◆ The problem: Could you output each line below exactly as it appears, excluding any pictures?

◆ Data listing:
---+---

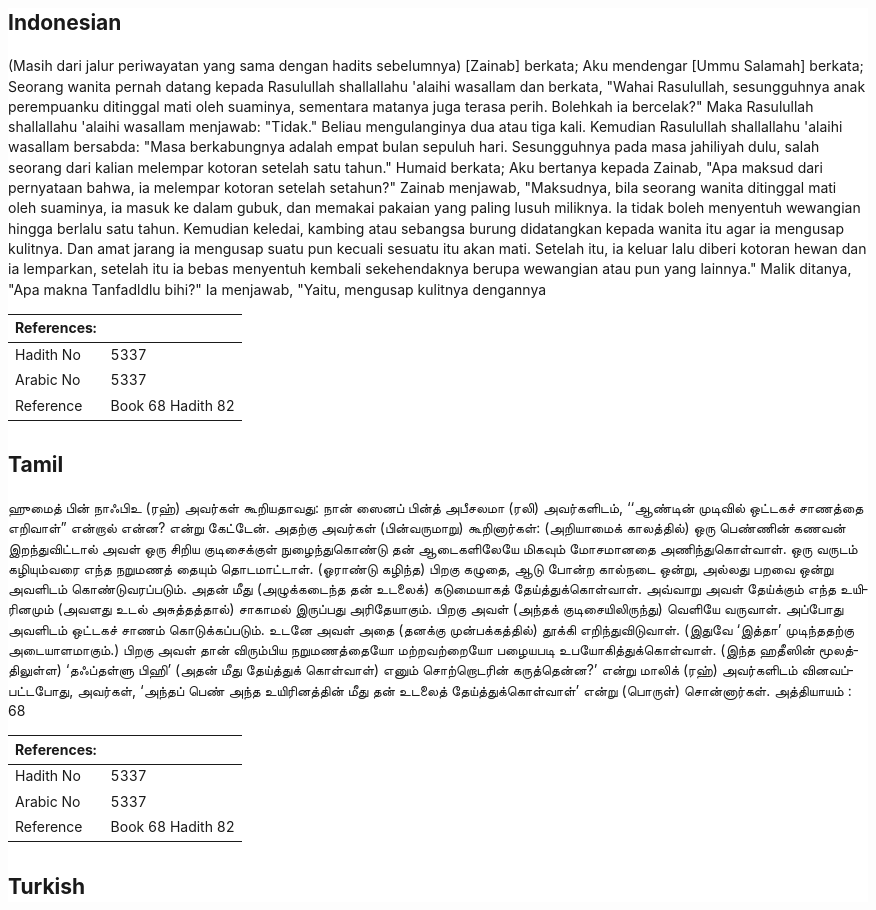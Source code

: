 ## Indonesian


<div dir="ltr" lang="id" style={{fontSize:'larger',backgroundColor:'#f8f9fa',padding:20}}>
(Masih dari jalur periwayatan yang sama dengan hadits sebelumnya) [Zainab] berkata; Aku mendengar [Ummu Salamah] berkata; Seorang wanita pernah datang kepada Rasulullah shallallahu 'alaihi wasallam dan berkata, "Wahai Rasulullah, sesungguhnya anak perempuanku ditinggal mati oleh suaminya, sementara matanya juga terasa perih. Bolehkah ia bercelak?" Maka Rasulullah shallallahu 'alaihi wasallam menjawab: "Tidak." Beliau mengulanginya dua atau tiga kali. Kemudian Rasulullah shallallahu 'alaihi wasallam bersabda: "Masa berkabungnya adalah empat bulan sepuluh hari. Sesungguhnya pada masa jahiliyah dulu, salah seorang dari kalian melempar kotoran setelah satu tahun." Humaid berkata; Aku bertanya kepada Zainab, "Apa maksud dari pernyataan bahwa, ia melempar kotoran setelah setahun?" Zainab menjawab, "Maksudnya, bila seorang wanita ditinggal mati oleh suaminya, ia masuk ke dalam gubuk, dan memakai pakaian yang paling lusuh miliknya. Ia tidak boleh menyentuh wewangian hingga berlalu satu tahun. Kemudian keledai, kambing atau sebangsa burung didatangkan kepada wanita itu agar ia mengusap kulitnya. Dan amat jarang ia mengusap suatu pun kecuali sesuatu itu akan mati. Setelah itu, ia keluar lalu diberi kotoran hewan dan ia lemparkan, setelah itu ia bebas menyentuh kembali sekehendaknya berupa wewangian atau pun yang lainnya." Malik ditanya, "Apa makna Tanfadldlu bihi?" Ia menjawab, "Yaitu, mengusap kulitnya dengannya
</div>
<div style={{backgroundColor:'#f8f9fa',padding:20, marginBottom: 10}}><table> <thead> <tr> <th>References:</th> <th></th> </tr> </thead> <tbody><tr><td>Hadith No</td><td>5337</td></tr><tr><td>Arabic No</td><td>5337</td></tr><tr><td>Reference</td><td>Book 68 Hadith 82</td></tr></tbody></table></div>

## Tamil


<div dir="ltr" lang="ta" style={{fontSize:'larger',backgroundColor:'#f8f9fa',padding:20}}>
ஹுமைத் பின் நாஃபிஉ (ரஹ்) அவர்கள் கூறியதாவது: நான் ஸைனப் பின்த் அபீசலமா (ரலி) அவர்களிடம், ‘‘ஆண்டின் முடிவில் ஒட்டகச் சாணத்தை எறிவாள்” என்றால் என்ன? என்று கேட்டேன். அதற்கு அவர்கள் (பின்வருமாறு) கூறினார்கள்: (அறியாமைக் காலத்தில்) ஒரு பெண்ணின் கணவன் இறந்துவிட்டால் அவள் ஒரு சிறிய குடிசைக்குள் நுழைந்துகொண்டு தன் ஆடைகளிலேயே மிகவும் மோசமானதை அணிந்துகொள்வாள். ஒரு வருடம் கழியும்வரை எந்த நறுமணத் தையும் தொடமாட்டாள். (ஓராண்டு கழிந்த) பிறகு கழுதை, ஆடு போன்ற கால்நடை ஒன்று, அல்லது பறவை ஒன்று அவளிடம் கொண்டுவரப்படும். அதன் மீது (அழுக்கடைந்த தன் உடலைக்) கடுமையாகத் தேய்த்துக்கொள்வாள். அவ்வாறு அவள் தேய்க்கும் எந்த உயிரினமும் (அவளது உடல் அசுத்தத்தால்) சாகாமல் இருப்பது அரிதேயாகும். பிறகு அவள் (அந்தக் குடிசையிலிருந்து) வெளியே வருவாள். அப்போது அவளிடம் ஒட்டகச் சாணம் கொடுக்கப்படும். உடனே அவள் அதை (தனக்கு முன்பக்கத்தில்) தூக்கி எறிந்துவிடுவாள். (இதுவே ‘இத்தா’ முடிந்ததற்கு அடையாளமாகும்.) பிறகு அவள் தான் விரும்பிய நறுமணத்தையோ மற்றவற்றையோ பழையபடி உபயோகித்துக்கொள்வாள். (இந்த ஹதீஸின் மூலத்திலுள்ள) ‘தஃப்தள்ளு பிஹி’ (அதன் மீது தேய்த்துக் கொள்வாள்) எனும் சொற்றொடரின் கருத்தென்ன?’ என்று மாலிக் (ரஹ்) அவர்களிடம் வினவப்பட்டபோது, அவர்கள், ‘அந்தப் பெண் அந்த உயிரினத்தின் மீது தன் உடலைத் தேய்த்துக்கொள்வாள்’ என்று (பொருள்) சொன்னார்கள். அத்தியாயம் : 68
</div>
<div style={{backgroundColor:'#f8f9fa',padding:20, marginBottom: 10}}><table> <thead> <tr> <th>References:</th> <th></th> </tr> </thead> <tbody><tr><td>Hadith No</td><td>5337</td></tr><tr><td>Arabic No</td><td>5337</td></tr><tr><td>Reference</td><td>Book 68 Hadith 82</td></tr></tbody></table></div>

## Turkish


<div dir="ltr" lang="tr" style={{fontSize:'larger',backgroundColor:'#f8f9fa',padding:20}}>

---+---

◆ Output of the exercise:
Source code

: ## Indonesian


<div dir="ltr" lang="id" style={{fontSize:'larger',backgroundColor:'#f8f9fa',padding:20}}>
(Masih dari jalur periwayatan yang sama dengan hadits sebelumnya) [Zainab] berkata; Aku mendengar [Ummu Salamah] berkata; Seorang wanita pernah datang kepada Rasulullah shallallahu 'alaihi wasallam dan berkata, "Wahai Rasulullah, sesungguhnya anak perempuanku ditinggal mati oleh suaminya, sementara matanya juga terasa perih. Bolehkah ia bercelak?" Maka Rasulullah shallallahu 'alaihi wasallam menjawab: "Tidak." Beliau mengulanginya dua atau tiga kali. Kemudian Rasulullah shallallahu 'alaihi wasallam bersabda: "Masa berkabungnya adalah empat bulan sepuluh hari. Sesungguhnya pada masa jahiliyah dulu, salah seorang dari kalian melempar kotoran setelah satu tahun." Humaid berkata; Aku bertanya kepada Zainab, "Apa maksud dari pernyataan bahwa, ia melempar kotoran setelah setahun?" Zainab menjawab, "Maksudnya, bila seorang wanita ditinggal mati oleh suaminya, ia masuk ke dalam gubuk, dan memakai pakaian yang paling lusuh miliknya. Ia tidak boleh menyentuh wewangian hingga berlalu satu tahun. Kemudian keledai, kambing atau sebangsa burung didatangkan kepada wanita itu agar ia mengusap kulitnya. Dan amat jarang ia mengusap suatu pun kecuali sesuatu itu akan mati. Setelah itu, ia keluar lalu diberi kotoran hewan dan ia lemparkan, setelah itu ia bebas menyentuh kembali sekehendaknya berupa wewangian atau pun yang lainnya." Malik ditanya, "Apa makna Tanfadldlu bihi?" Ia menjawab, "Yaitu, mengusap kulitnya dengannya
</div>
<div style={{backgroundColor:'#f8f9fa',padding:20, marginBottom: 10}}><table> <thead> <tr> <th>References:</th> <th></th> </tr> </thead> <tbody><tr><td>Hadith No</td><td>5337</td></tr><tr><td>Arabic No</td><td>5337</td></tr><tr><td>Reference</td><td>Book 68 Hadith 82</td></tr></tbody></table></div>

## Tamil


<div dir="ltr" lang="ta" style={{fontSize:'larger',backgroundColor:'#f8f9fa',padding:20}}>
ஹுமைத் பின் நாஃபிஉ (ரஹ்) அவர்கள் கூறியதாவது: நான் ஸைனப் பின்த் அபீசலமா (ரலி) அவர்களிடம், ‘‘ஆண்டின் முடிவில் ஒட்டகச் சாணத்தை எறிவாள்” என்றால் என்ன? என்று கேட்டேன். அதற்கு அவர்கள் (பின்வருமாறு) கூறினார்கள்: (அறியாமைக் காலத்தில்) ஒரு பெண்ணின் கணவன் இறந்துவிட்டால் அவள் ஒரு சிறிய குடிசைக்குள் நுழைந்துகொண்டு தன் ஆடைகளிலேயே மிகவும் மோசமானதை அணிந்துகொள்வாள். ஒரு வருடம் கழியும்வரை எந்த நறுமணத் தையும் தொடமாட்டாள். (ஓராண்டு கழிந்த) பிறகு கழுதை, ஆடு போன்ற கால்நடை ஒன்று, அல்லது பறவை ஒன்று அவளிடம் கொண்டுவரப்படும். அதன் மீது (அழுக்கடைந்த தன் உடலைக்) கடுமையாகத் தேய்த்துக்கொள்வாள். அவ்வாறு அவள் தேய்க்கும் எந்த உயிரினமும் (அவளது உடல் அசுத்தத்தால்) சாகாமல் இருப்பது அரிதேயாகும். பிறகு அவள் (அந்தக் குடிசையிலிருந்து) வெளியே வருவாள். அப்போது அவளிடம் ஒட்டகச் சாணம் கொடுக்கப்படும். உடனே அவள் அதை (தனக்கு முன்பக்கத்தில்) தூக்கி எறிந்துவிடுவாள். (இதுவே ‘இத்தா’ முடிந்ததற்கு அடையாளமாகும்.) பிறகு அவள் தான் விரும்பிய நறுமணத்தையோ மற்றவற்றையோ பழையபடி உபயோகித்துக்கொள்வாள். (இந்த ஹதீஸின் மூலத்திலுள்ள) ‘தஃப்தள்ளு பிஹி’ (அதன் மீது தேய்த்துக் கொள்வாள்) எனும் சொற்றொடரின் கருத்தென்ன?’ என்று மாலிக் (ரஹ்) அவர்களிடம் வினவப்பட்டபோது, அவர்கள், ‘அந்தப் பெண் அந்த உயிரினத்தின் மீது தன் உடலைத் தேய்த்துக்கொள்வாள்’ என்று (பொருள்) சொன்னார்கள். அத்தியாயம் : 68
</div>
<div style={{backgroundColor:'#f8f9fa',padding:20, marginBottom: 10}}><table> <thead> <tr> <th>References:</th> <th></th> </tr> </thead> <tbody><tr><td>Hadith No</td><td>5337</td></tr><tr><td>Arabic No</td><td>5337</td></tr><tr><td>Reference</td><td>Book 68 Hadith 82</td></tr></tbody></table></div>

## Turkish


<div dir="ltr" lang="tr" style={{fontSize:'larger',backgroundColor:'#f8f9fa',padding:20}}>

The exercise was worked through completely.